New knowledge comes from the outside.

At last week’s roundtable we talked about how new insights emerge when knowledge is shared at a structured investigative activity and using a facilitated dialogue.

One example was an aerospace part used to keep dirt and water out of a sensitive area of the end product. The part was expensive for what it did and complicated to build. From a business point of view the part was an extremely minor cost of the final product. However, the complications it caused to the organization made it worth a study for improvement.

A group activity called Value Engineering workshop was convened. The attendees consisted of the specialties involved with this part; product design, manufacturing, installation, finance, workers, engineers, managers, and others. Each brought their own solution, mainly telling the other departments to just do their job better.

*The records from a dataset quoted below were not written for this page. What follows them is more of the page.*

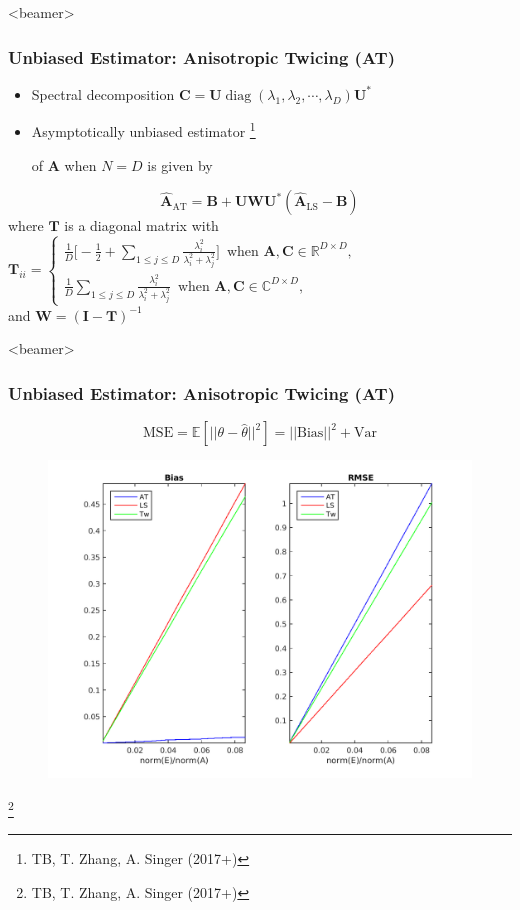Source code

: \documentclass{beamer}
\newcommand\blfootnote[1]{%
  \begingroup
  \renewcommand\thefootnote{}\footnote{#1}%
  \addtocounter{footnote}{-1}%
  \endgroup
}
\newcommand{\bC}{\boldsymbol{C}}
\newcommand{\bT}{\boldsymbol{T}}
\newcommand{\bW}{\boldsymbol{W}}
\newcommand{\bU}{\boldsymbol{U}}
\newcommand{\bI}{\boldsymbol{I}}
\def\bA{\boldsymbol{A}}
\def\bB{\boldsymbol{B}}
\newcommand{\diag}{\operatorname{diag}}
\begin{document}
\begin{frame}<beamer>
\frametitle{Unbiased Estimator: Anisotropic Twicing (AT)}
\begin{itemize}
\item Spectral decomposition $\bC=\bU\diag(\lambda_1,\lambda_2,\cdots,\lambda_D)\bU^*$
\item Asymptotically unbiased estimator \blfootnote{TB, T. Zhang, A. Singer (2017+)} of $\bA$ when $N=D$ is given by
\end{itemize}

\begin{equation*}
\hat{\bA}_{\text{AT}}=\bB+\bU\bW\bU^*(\hat{\bA}_{\text{LS}}-\bB) \nonumber
\end{equation*}
where 
$\bT$ is a diagonal matrix with
$\bT_{ii}=\begin{cases}\frac{1}{D}\Big[-\frac{1}{2}+\sum_{1\leq j\leq 
D}\frac{\lambda_i^2}{\lambda_i^2+\lambda_j^2}\Big]\,\,\,\text{when 
$\bA,\bC\in\mathbb{R}^{D\times D}$},\\\frac{1}{D}\sum_{1\leq j\leq 
D}\frac{\lambda_i^2}{\lambda_i^2+\lambda_j^2}
\,\,\,\text{when $\bA,\bC\in\mathbb{C}^{D\times D}$},
\end{cases}$\\
and $\bW=(\bI-\bT)^{-1}$

\end{frame}


\begin{frame}<beamer>
\frametitle{Unbiased Estimator: Anisotropic Twicing (AT) }
\begin{equation*}
\label{eqn:biasvar}
\text{MSE}=\mathbb{E}[||\theta-\hat{\theta}||^2] = ||\text{Bias}||^2 + \text{Var} \nonumber
\end{equation*}
\begin{figure}[!htbp]
\begin{center}
\includegraphics[scale=0.35]{figures/anis_bias_family_few.png}
\end{center}
\end{figure}\blfootnote{TB, T. Zhang, A. Singer (2017+)}
\end{frame}
\end{document}
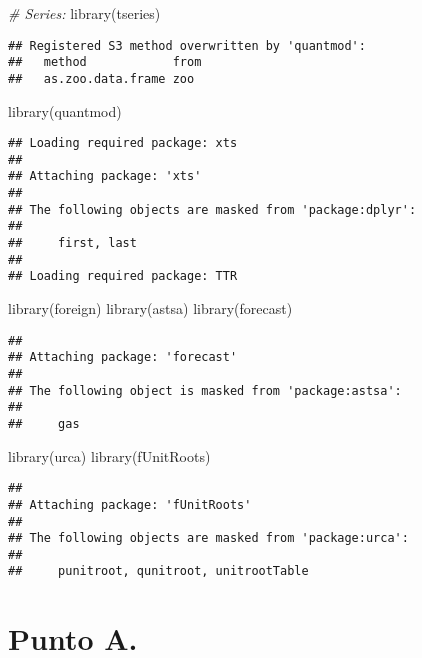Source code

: \documentclass[
]{article}
\newenvironment{Shaded}{\begin{snugshade}}{\end{snugshade}}
\newcommand{\CommentTok}[1]{\textcolor[rgb]{0.56,0.35,0.01}{\textit{#1}}}
\newcommand{\FunctionTok}[1]{\textcolor[rgb]{0.00,0.00,0.00}{#1}}
\newcommand{\NormalTok}[1]{#1}
\begin{document}
\begin{Shaded}
\begin{Highlighting}[]
\CommentTok{\# Series: }
\FunctionTok{library}\NormalTok{(tseries)}
\end{Highlighting}
\end{Shaded}

\begin{verbatim}
## Registered S3 method overwritten by 'quantmod':
##   method            from
##   as.zoo.data.frame zoo
\end{verbatim}

\begin{Shaded}
\begin{Highlighting}[]
\FunctionTok{library}\NormalTok{(quantmod)}
\end{Highlighting}
\end{Shaded}

\begin{verbatim}
## Loading required package: xts
## 
## Attaching package: 'xts'
## 
## The following objects are masked from 'package:dplyr':
## 
##     first, last
## 
## Loading required package: TTR
\end{verbatim}

\begin{Shaded}
\begin{Highlighting}[]
\FunctionTok{library}\NormalTok{(foreign)}
\FunctionTok{library}\NormalTok{(astsa)}
\FunctionTok{library}\NormalTok{(forecast)}
\end{Highlighting}
\end{Shaded}

\begin{verbatim}
## 
## Attaching package: 'forecast'
## 
## The following object is masked from 'package:astsa':
## 
##     gas
\end{verbatim}

\begin{Shaded}
\begin{Highlighting}[]
\FunctionTok{library}\NormalTok{(urca)}
\FunctionTok{library}\NormalTok{(fUnitRoots)}
\end{Highlighting}
\end{Shaded}

\begin{verbatim}
## 
## Attaching package: 'fUnitRoots'
## 
## The following objects are masked from 'package:urca':
## 
##     punitroot, qunitroot, unitrootTable
\end{verbatim}

\hypertarget{punto-a.}{%
\section{Punto A.}\label{punto-a.}}
\end{document}
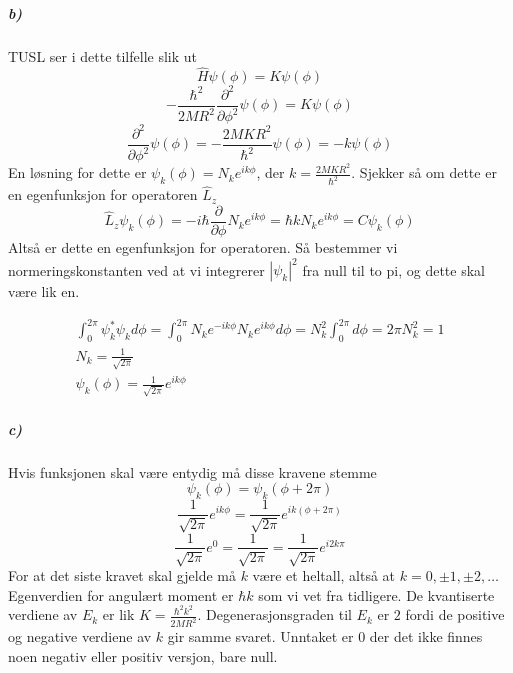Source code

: \documentclass[11pt, A4paper,norsk]{article}
\begin{document}
			\subparagraph{b)}
				\begin{flushleft}
TUSL ser i dette tilfelle slik ut
$$\hat{H} \psi(\phi) = K \psi(\phi)$$
$$- \frac{\hbar^2}{2MR^2} \frac{\partial^2}{\partial \phi^2} \psi(\phi) = K \psi(\phi)$$
$$\frac{\partial^2}{\partial \phi^2} \psi(\phi) = - \frac{2MKR^2}{\hbar^2} \psi(\phi) = - k \psi(\phi)$$
En løsning for dette er $\psi_k(\phi) = N_k e^{i k \phi}$, der $k = \frac{2 M K R^2}{\hbar^2}$. 
Sjekker så om dette er en egenfunksjon for operatoren $\hat{L}_z$
$$\hat{L}_z \psi_k(\phi) = - i \hbar \frac{\partial}{\partial \phi} N_k e^{i k \phi} = \hbar k N_k e^{i k \phi} = C \psi_k(\phi)$$
Altså er dette en egenfunksjon for operatoren. Så bestemmer vi normeringskonstanten ved at vi integrerer $|\psi_k|^2$ fra null til to pi, og dette skal være lik en.
				\end{flushleft}
				\begin{gather*}
\int_{0}^{2 \pi} \psi_k^{*} \psi_k d\phi = \int_{0}^{2 \pi} N_k e^{- i k \phi} N_k e^{i k \phi} d\phi = N_k^2 \int_{0}^{2 \pi} d\phi = 2 \pi N_k^2 = 1 \\
N_k = \frac{1}{\sqrt{2 \pi}} \\
\psi_k(\phi) = \frac{1}{\sqrt{2 \pi}} e^{i k \phi}
				\end{gather*}








			\subparagraph{c)}
				\begin{flushleft}
Hvis funksjonen skal være entydig må disse kravene stemme
$$\psi_k(\phi) = \psi_k(\phi + 2 \pi)$$
$$\frac{1}{\sqrt{2 \pi}} e^{i k \phi} = \frac{1}{\sqrt{2 \pi}} e^{i k (\phi + 2 \pi)}$$
$$\frac{1}{\sqrt{2 \pi}} e^{0} = \frac{1}{\sqrt{2 \pi}} = \frac{1}{\sqrt{2 \pi}} e^{i 2 k \pi}$$
For at det siste kravet skal gjelde må $k$ være et heltall, altså at $k = 0, \pm 1, \pm 2, \dots$
Egenverdien for angulært moment er $\hbar k$ som vi vet fra tidligere.
De kvantiserte verdiene av $E_k$ er lik $K = \frac{\hbar^2 k^2}{2MR^2}$.
Degenerasjonsgraden til $E_k$ er $2$ fordi de positive og negative verdiene av $k$ gir samme svaret. Unntaket er $0$ der det ikke finnes noen negativ eller positiv versjon, bare null.
				\end{flushleft}
\end{document}

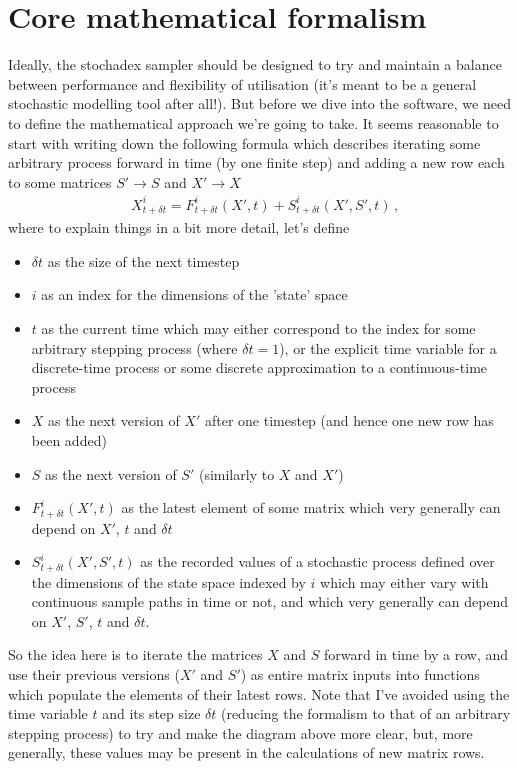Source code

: \documentclass[sts]{imsart}
\begin{document}
\section*{Core mathematical formalism}

Ideally, the stochadex sampler should be designed to try and maintain a balance between performance and flexibility of utilisation (it's meant to be a general stochastic modelling tool after all!). But before we dive into the software, we need to define the mathematical approach we're going to take. It seems reasonable to start with writing down the following formula which describes iterating some arbitrary process forward in time (by one finite step) and adding a new row each to some matrices $S' \rightarrow S$ and $X' \rightarrow X$
\begin{align}
& X^i_{t+\delta t} = F^i_{t+\delta t}(X',t) + S^i_{t+\delta t}(X',S',t)\,,
\end{align}
where to explain things in a bit more detail, let's define

\begin{itemize}
\item[]{$\delta t$ as the size of the next timestep}
\item[]{$i$ as an index for the dimensions of the 'state' space}
\item[]{$t$ as the current time which may either correspond to the index for some arbitrary stepping process (where $\delta t = 1$), or the explicit time variable for a discrete-time process or some discrete approximation to a continuous-time process}
\item[]{$X$ as the next version of $X'$ after one timestep (and hence one new row has been added)}
\item[]{$S$ as the next version of $S'$ (similarly to $X$ and $X'$)}
\item[]{$F^i_{t+\delta t}(X', t)$ as the latest element of some matrix which very generally can depend on $X'$, $t$ and $\delta t$}
\item[]{$S^i_{t+\delta t}(X', S', t)$ as the recorded values of a stochastic process defined over the dimensions of the state space indexed by $i$ which may either vary with continuous sample paths in time or not, and which very generally can depend on $X'$, $S'$, $t$ and $\delta t$.}
\end{itemize}

So the idea here is to iterate the matrices $X$ and $S$ forward in time by a row, and use their previous versions ($X'$ and $S'$) as entire matrix inputs into functions which populate the elements of their latest rows. Note that I've avoided using the time variable $t$ and its step size $\delta t$ (reducing the formalism to that of an arbitrary stepping process) to try and make the diagram above more clear, but, more generally, these values may be present in the calculations of new matrix rows.
\end{document}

The group went through structured activities which supported the main questions of: 1) What is it? 2) What does it do? 3) How much does it cost? 4) What else will do that? 5) What does that cost?  They found the old design consisted of

  • 10 Sheet Metal Components
  •  57 Rivets
  •  90 Linear Inches of Sealant
  •  9 Suppliers
  •  $4,000 each

 After several convergent and divergent activities the group proposed a new design consisting of:

  • 1 Machined Component
  • 0 Fasteners
  • 0 Linear Inches of Sealant
  • 1 Supplier
  • $100 each

 The process of sharing while focused on a mutually beneficial project produces amazing results. One example is while a design engineer was looking at the actual part, he said “in the 23 years I’ve been designed product, I’ve never been told how much it costs to install a fastener. All I have to do is place a cross on the drawing where the fastener should go. And I’ve always figured the more the better.”

Take Away

Many Theory-Methods-Tools bring out what is hidden. Once discrepancies, and their meanings, are exposed the group will generate their own improvement ideas. The idea is that you make things visible because you never know what you will find, keep it simple so everyone understands, then move the project forward at one unit. The result is a High Performing Team.